• **Prompt**: Filter the entries for the word "public". Copy each line in which it occurs.

• **Entries shown**:
——

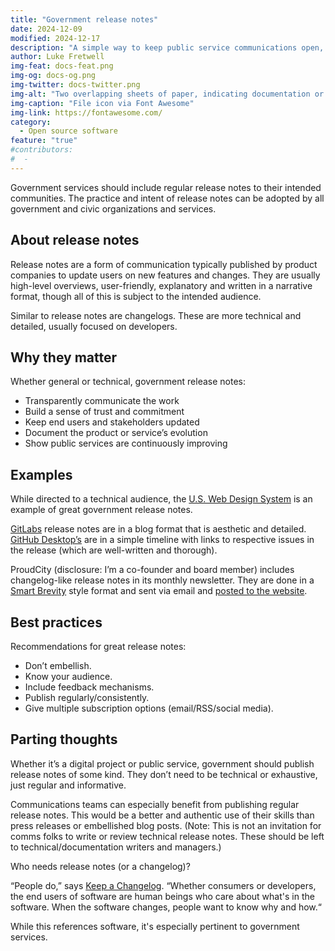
 ```yaml
---
title: "Government release notes"
date: 2024-12-09
modified: 2024-12-17
description: "A simple way to keep public service communications open, authentic and regular."
author: Luke Fretwell
img-feat: docs-feat.png
img-og: docs-og.png
img-twitter: docs-twitter.png
img-alt: "Two overlapping sheets of paper, indicating documentation or files."
img-caption: "File icon via Font Awesome"
img-link: https://fontawesome.com/
category:
  - Open source software
feature: "true"
#contributors:
#  - 
---
```


Government services should include regular release notes to their intended communities. The practice and intent of release notes can be adopted by all government and civic organizations and services.

## About release notes

Release notes are a form of communication typically published by product companies to update users on new features and changes. They are usually high-level overviews, user-friendly, explanatory and written in a narrative format, though all of this is subject to the intended audience.

Similar to release notes are changelogs. These are more technical and detailed, usually focused on developers.

## Why they matter

Whether general or technical, government release notes:

* Transparently communicate the work
* Build a sense of trust and commitment
* Keep end users and stakeholders updated
* Document the product or service’s evolution
* Show public services are continuously improving

## Examples

While directed to a technical audience, the [U.S. Web Design System](https://github.com/uswds/uswds/releases) is an example of great government release notes.

[GitLabs](https://about.gitlab.com/releases/categories/releases/) release notes are in a blog format that is aesthetic and detailed. [GitHub Desktop’s](https://desktop.github.com/release-notes/) are in a simple timeline with links to respective issues in the release (which are well-written and thorough).

ProudCity (disclosure: I’m a co-founder and board member) includes changelog-like release notes in its monthly newsletter. They are done in a [Smart Brevity](https://bookshop.org/a/83650/9781523516971) style format and sent via email and [posted to the website](https://proudcity.com/category/fyi).

## Best practices

Recommendations for great release notes:

* Don’t embellish.
* Know your audience.
* Include feedback mechanisms.
* Publish regularly/consistently.
* Give multiple subscription options (email/RSS/social media).

## Parting thoughts

Whether it’s a digital project or public service, government should publish release notes of some kind. They don’t need to be technical or exhaustive, just regular and informative.

Communications teams can especially benefit from publishing regular release notes. This would be a better and authentic use of their skills than press releases or embellished blog posts. (Note: This is not an invitation for comms folks to write or review technical release notes. These should be left to technical/documentation writers and managers.)

Who needs release notes (or a changelog)?

“People do,” says [Keep a Changelog](https://keepachangelog.com). “Whether consumers or developers, the end users of software are human beings who care about what's in the software. When the software changes, people want to know why and how.“

While this references software, it's especially pertinent to government services.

——

• **Task result**:
description: "A simple way to keep public service communications open, authentic and regular."
* Show public services are continuously improving
Whether it’s a digital project or public service, government should publish release notes of some kind. They don’t need to be technical or exhaustive, just regular and informative.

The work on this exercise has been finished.